越境なんて当たり前な東コレの話《水曜のケセラセラ》
SNSが生まれ、ライブ配信も当たり前になり「See now, Buy now」が選択肢として当然になりつつある今、もはや閉鎖的であることの方が難しく、裏を返せばうまい具合に隠されたものこそ魅力的に見える時代でもあります。そんな中、今シーズンで目立ったのは「見せて隠す」というディテール。すでに完成したコーディネートの中にシースルーのアイテムを重ねてぼやかしたり、アウターの袖やパンツのスリットから溢れ出るようにトップスや肌を見せたり。そんなディテールからは、全てが否応なしにさらされてしまう時代だからこその「視線から逃れたい、でも見せたい」というちぐはぐな欲望を感じ取りました。
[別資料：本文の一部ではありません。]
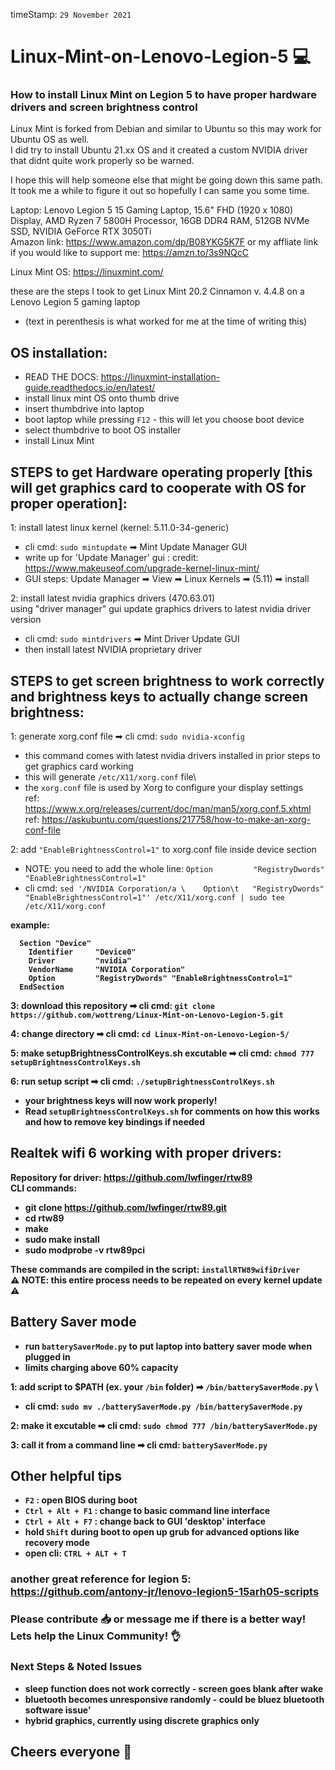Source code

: timeStamp: `29 November 2021`

# Linux-Mint-on-Lenovo-Legion-5 💻
### How to install Linux Mint on Legion 5 to have proper hardware drivers and screen brightness control 
Linux Mint is forked from Debian and similar to Ubuntu so this may work for Ubuntu OS as well. \
I did try to install Ubuntu 21.xx OS and it created a custom NVIDIA driver that didnt quite work properly so be warned.

I hope this will help someone else that might be going down this same path. \
It took me a while to figure it out so hopefully I can same you some time.

Laptop: Lenovo Legion 5 15 Gaming Laptop, 15.6" FHD (1920 x 1080) Display, AMD Ryzen 7 5800H Processor, 16GB DDR4 RAM, 512GB NVMe SSD, NVIDIA GeForce RTX 3050Ti  
Amazon link: https://www.amazon.com/dp/B08YKG5K7F or my affliate link if you would like to support me: https://amzn.to/3s9NQcC

Linux Mint OS: https://linuxmint.com/

these are the steps I took to get Linux Mint 20.2 Cinnamon v. 4.4.8 on a Lenovo Legion 5 gaming laptop 
- (text in perenthesis is what worked for me at the time of writing this)

## OS installation:
* READ THE DOCS: https://linuxmint-installation-guide.readthedocs.io/en/latest/
* install linux mint OS onto thumb drive 
* insert thumbdrive into laptop
* boot laptop while pressing `F12` - this will let you choose boot device
* select thumbdrive to boot OS installer
* install Linux Mint

## STEPS to get Hardware operating properly [this will get graphics card to cooperate with OS for proper operation]: 

1: install latest linux kernel (kernel: 5.11.0-34-generic) 
  * cli cmd: `sudo mintupdate` ➡ Mint Update Manager GUI
  * write up for 'Update Manager' gui : credit: https://www.makeuseof.com/upgrade-kernel-linux-mint/ 
  * GUI steps: Update Manager ➡ View ➡ Linux Kernels ➡ (5.11) ➡ install 
  
2: install latest nvidia graphics drivers (470.63.01) \
using "driver manager" gui update graphics drivers to latest nvidia driver version 
  * cli cmd: `sudo mintdrivers` ➡ Mint Driver Update GUI
  * then install latest NVIDIA proprietary driver

## STEPS to get screen brightness to work correctly and brightness keys to actually change screen brightness:

1: generate xorg.conf file ➡ cli cmd: `sudo nvidia-xconfig` 
  * this command comes with latest nvidia drivers installed in prior steps to get graphics card working 
  * this will generate `/etc/X11/xorg.conf` file\
  * the `xorg.conf` file is used by Xorg to configure your display settings\
  ref: https://www.x.org/releases/current/doc/man/man5/xorg.conf.5.xhtml \
  ref: https://askubuntu.com/questions/217758/how-to-make-an-xorg-conf-file
  
2: add `"EnableBrightnessControl=1"` to xorg.conf file inside device section 
  * NOTE: you need to add the whole line: `Option         "RegistryDwords" "EnableBrightnessControl=1"`
  * cli cmd: `sed '/NVIDIA Corporation/a \    Option\t   "RegistryDwords" "EnableBrightnessControl=1"' /etc/X11/xorg.conf | sudo tee /etc/X11/xorg.conf` 

   <b> example: <b>
  ```
    Section "Device" 
      Identifier     "Device0" 
      Driver         "nvidia" 
      VendorName     "NVIDIA Corporation" 
      Option         "RegistryDwords" "EnableBrightnessControl=1" 
    EndSection 
 ```
 
 3: download this repository ➡ cli cmd: `git clone https://github.com/wottreng/Linux-Mint-on-Lenovo-Legion-5.git`
 
 4: change directory ➡ cli cmd: `cd Linux-Mint-on-Lenovo-Legion-5/`
 
 5: make setupBrightnessControlKeys.sh excutable ➡ cli cmd: `chmod 777 setupBrightnessControlKeys.sh`
 
 6: run setup script ➡ cli cmd: `./setupBrightnessControlKeys.sh`
 
 * your brightness keys will now work properly!
 * Read `setupBrightnessControlKeys.sh` for comments on how this works and how to remove key bindings if needed
 
 ## Realtek wifi 6 working with proper drivers:
 Repository for driver: https://github.com/lwfinger/rtw89 \
 CLI commands:
 * git clone https://github.com/lwfinger/rtw89.git
 * cd rtw89
 * make
 * sudo make install
 * sudo modprobe -v rtw89pci 
 
 These commands are compiled in the script: `installRTW89wifiDriver` \
 ⚠ NOTE: this entire process needs to be repeated on every kernel update ⚠
 
 ## Battery Saver mode
 * run `batterySaverMode.py` to put laptop into battery saver mode when plugged in
 * limits charging above 60% capacity
 
 1: add script to $PATH (ex. your `/bin` folder) ➡ `/bin/batterySaverMode.py` \
  * cli cmd: `sudo mv ./batterySaverMode.py /bin/batterySaverMode.py`
 
 2: make it excutable ➡ cli cmd: `sudo chmod 777 /bin/batterySaverMode.py`
 
 3: call it from a command line ➡ cli cmd: `batterySaverMode.py`
 
 ## Other helpful tips
 * ` F2 ` : open BIOS during boot
 * ` Ctrl + Alt + F1 ` : change to basic command line interface
 * ` Ctrl + Alt + F7 ` : change back to GUI 'desktop' interface
 * hold `Shift` during boot to open up grub for advanced options like recovery mode
 * open cli: `CTRL + ALT + T`
 
 ### another great reference for legion 5: https://github.com/antony-jr/lenovo-legion5-15arh05-scripts
 
 ### Please contribute 📥 or message me if there is a better way! Lets help the Linux Community! 👌
 
 ### Next Steps & Noted Issues
 * sleep function does not work correctly - screen goes blank after wake
 * bluetooth becomes unresponsive randomly - could be bluez bluetooth software issue'
 * hybrid graphics, currently using discrete graphics only 
 
 ## Cheers everyone 🍺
ざくろプリントのチュールレイヤードが美しい 5-knot
深く入ったスリットからレースがちらり DRESSEDUNDRESSED
メッシュから人工的なメッキの輝きが透ける YOHEI OHNO
顧客参加型のショーもいくつか開催されましたが、これもある種「見せて隠す」ものだったかもしれません。顧客としてそのエクスクルーシブな空間を共有できるのも限られた人のみで、画面越しで見ていた多くの人たちはショーの全容ではなく隠された一部分しか見られない。